REQUIRED ACTION:
Look for the word "view" in the entries and copy each line where it appears.

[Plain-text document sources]
▬▬▬▬▬▬

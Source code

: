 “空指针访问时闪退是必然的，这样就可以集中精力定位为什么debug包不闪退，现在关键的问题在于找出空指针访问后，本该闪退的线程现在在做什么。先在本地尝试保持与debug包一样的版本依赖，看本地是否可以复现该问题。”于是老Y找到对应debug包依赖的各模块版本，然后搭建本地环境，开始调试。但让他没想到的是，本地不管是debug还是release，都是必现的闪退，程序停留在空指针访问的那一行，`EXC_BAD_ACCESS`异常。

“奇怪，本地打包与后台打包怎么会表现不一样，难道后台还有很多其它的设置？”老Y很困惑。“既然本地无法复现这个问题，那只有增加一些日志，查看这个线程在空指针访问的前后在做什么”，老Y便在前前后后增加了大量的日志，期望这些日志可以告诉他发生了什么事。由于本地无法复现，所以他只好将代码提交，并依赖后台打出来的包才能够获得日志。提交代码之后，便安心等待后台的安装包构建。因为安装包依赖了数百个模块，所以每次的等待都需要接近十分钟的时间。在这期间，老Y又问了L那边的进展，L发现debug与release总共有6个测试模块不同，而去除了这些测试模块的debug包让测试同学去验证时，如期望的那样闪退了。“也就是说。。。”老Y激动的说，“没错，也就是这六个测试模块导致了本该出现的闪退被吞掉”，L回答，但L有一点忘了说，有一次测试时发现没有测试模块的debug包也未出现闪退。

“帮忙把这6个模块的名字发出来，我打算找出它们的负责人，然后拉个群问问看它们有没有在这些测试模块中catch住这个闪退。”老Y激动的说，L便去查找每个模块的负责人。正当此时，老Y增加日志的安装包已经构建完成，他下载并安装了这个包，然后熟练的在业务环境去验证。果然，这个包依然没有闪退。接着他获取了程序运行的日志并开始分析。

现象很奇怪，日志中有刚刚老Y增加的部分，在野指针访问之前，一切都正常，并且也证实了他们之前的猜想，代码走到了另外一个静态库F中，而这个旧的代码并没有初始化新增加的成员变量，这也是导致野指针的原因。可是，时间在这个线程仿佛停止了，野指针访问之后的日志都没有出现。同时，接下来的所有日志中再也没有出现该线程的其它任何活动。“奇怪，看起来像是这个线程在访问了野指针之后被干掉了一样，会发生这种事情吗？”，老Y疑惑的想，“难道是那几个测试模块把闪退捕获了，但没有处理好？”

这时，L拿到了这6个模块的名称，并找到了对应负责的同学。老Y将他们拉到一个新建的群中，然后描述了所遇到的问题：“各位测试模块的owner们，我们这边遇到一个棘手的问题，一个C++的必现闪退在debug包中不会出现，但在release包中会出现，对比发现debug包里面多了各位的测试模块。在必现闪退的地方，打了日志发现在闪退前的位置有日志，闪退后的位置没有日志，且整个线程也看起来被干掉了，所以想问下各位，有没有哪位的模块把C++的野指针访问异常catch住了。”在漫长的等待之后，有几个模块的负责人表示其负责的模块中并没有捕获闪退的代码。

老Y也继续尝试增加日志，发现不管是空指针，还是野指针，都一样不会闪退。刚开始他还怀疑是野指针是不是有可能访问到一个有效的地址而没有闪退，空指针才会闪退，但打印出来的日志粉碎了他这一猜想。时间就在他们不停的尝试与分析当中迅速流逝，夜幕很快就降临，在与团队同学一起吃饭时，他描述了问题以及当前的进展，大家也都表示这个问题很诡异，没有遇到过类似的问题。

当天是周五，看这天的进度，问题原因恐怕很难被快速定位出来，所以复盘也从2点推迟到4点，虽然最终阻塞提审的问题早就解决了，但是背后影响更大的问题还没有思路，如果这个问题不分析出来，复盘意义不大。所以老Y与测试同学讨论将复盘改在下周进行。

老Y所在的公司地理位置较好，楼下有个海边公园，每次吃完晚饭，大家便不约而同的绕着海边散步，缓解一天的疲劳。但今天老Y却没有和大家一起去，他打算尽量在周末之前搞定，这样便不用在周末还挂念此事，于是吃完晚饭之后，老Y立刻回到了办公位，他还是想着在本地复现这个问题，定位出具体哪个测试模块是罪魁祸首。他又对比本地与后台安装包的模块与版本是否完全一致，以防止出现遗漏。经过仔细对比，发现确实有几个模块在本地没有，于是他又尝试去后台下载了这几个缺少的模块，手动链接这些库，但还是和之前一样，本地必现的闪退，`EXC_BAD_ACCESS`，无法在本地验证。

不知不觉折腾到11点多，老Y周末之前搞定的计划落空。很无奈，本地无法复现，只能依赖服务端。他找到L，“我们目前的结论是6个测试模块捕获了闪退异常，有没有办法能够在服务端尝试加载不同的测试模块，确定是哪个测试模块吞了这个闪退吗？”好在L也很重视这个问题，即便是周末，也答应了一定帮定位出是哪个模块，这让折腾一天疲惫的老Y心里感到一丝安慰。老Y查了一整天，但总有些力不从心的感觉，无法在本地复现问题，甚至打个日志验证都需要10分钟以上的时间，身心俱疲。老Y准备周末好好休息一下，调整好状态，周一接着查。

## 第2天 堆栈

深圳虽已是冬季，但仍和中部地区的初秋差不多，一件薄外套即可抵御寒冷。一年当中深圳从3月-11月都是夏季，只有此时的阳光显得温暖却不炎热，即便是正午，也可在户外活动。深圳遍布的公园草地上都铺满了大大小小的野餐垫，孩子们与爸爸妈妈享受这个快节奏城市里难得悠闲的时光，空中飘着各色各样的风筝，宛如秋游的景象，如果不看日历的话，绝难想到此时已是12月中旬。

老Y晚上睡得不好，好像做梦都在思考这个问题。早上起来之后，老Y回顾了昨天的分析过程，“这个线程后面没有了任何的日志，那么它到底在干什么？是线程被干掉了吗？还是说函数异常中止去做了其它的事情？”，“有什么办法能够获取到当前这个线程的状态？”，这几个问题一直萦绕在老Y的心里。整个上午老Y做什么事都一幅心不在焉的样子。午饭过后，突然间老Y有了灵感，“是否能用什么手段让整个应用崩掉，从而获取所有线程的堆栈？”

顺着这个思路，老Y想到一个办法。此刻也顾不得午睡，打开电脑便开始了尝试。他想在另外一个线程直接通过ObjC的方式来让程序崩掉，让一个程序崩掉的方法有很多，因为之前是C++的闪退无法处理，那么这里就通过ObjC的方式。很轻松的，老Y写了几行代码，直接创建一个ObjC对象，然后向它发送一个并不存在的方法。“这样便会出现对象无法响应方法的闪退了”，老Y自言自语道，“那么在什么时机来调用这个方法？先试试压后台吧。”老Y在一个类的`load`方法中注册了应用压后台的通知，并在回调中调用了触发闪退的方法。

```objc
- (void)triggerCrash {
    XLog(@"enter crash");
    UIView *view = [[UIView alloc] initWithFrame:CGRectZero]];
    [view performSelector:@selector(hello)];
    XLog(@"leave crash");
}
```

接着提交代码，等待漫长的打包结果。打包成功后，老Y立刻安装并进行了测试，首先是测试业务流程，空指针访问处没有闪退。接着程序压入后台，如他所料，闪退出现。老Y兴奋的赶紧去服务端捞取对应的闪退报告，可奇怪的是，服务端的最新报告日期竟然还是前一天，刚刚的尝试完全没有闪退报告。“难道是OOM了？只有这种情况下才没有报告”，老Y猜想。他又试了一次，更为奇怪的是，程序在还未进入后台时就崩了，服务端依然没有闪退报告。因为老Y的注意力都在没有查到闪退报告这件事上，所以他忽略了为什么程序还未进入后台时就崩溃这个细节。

▬▬▬▬▬▬

RESULT OF THE EXERCISE:
    UIView *view = [[UIView alloc] initWithFrame:CGRectZero]];
    [view performSelector:@selector(hello)];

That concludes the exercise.